WHAT THE TASK REQUIRES —
Copy out exactly the lines from the start of the data to the line containing "Thanks for checking". Include both.

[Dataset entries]
+--

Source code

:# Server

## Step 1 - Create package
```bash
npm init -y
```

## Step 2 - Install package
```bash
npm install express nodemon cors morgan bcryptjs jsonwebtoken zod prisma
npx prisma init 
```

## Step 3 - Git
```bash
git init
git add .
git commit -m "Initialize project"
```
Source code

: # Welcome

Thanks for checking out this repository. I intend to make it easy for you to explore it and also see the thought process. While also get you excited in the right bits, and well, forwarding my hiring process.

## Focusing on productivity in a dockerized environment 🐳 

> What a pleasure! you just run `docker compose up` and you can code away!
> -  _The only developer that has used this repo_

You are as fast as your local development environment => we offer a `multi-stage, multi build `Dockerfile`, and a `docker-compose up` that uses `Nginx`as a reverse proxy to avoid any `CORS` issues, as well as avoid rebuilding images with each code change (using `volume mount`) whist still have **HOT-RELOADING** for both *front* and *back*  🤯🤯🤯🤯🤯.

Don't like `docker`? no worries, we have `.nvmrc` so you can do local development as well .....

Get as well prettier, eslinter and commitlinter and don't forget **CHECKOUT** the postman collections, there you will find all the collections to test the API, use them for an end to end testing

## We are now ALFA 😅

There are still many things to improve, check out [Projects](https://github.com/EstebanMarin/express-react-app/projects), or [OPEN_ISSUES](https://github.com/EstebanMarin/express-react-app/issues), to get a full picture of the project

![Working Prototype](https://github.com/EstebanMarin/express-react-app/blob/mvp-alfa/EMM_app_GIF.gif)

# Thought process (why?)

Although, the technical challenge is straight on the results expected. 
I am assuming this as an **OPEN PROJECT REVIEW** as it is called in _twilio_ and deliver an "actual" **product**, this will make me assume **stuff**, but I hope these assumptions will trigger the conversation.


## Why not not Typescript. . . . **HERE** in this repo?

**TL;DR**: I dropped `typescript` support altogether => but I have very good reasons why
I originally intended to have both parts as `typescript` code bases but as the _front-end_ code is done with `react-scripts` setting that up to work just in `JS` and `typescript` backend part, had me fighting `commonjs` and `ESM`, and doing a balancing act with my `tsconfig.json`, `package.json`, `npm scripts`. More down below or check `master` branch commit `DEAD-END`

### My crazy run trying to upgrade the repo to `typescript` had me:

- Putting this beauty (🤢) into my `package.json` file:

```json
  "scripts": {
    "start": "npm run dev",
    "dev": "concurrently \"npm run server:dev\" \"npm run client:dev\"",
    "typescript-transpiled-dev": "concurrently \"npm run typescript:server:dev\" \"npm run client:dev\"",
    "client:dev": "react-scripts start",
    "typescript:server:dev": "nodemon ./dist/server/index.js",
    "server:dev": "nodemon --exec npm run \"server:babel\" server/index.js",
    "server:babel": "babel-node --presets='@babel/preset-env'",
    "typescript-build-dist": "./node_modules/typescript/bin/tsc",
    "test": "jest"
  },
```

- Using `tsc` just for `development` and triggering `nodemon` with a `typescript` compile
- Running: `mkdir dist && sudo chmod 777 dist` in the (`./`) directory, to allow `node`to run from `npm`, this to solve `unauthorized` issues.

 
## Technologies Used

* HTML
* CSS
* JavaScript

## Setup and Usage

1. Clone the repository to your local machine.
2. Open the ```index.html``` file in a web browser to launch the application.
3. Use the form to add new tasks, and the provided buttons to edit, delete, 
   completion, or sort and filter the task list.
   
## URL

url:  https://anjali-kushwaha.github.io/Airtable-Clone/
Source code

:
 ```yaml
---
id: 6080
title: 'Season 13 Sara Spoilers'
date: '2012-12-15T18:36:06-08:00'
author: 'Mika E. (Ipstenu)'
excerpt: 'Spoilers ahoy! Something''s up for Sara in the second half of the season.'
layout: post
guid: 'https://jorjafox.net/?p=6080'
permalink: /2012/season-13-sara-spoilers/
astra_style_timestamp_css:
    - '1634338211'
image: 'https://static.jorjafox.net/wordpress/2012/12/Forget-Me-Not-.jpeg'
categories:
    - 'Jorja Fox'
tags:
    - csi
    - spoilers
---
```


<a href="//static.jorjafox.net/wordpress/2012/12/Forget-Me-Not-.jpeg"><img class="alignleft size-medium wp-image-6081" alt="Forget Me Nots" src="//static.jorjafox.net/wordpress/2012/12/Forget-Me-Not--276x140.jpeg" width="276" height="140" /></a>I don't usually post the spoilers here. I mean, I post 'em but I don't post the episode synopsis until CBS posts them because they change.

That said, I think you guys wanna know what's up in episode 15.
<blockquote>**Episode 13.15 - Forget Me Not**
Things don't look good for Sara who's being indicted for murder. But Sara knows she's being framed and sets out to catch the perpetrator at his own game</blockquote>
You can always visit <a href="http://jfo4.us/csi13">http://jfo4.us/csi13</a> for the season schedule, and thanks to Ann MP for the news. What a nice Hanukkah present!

+--

THE COMPLETED TASK —
Source code

:# Server

## Step 1 - Create package
```bash
npm init -y
```

## Step 2 - Install package
```bash
npm install express nodemon cors morgan bcryptjs jsonwebtoken zod prisma
npx prisma init 
```

## Step 3 - Git
```bash
git init
git add .
git commit -m "Initialize project"
```
Source code

: # Welcome

Thanks for checking out this repository. I intend to make it easy for you to explore it and also see the thought process. While also get you excited in the right bits, and well, forwarding my hiring process.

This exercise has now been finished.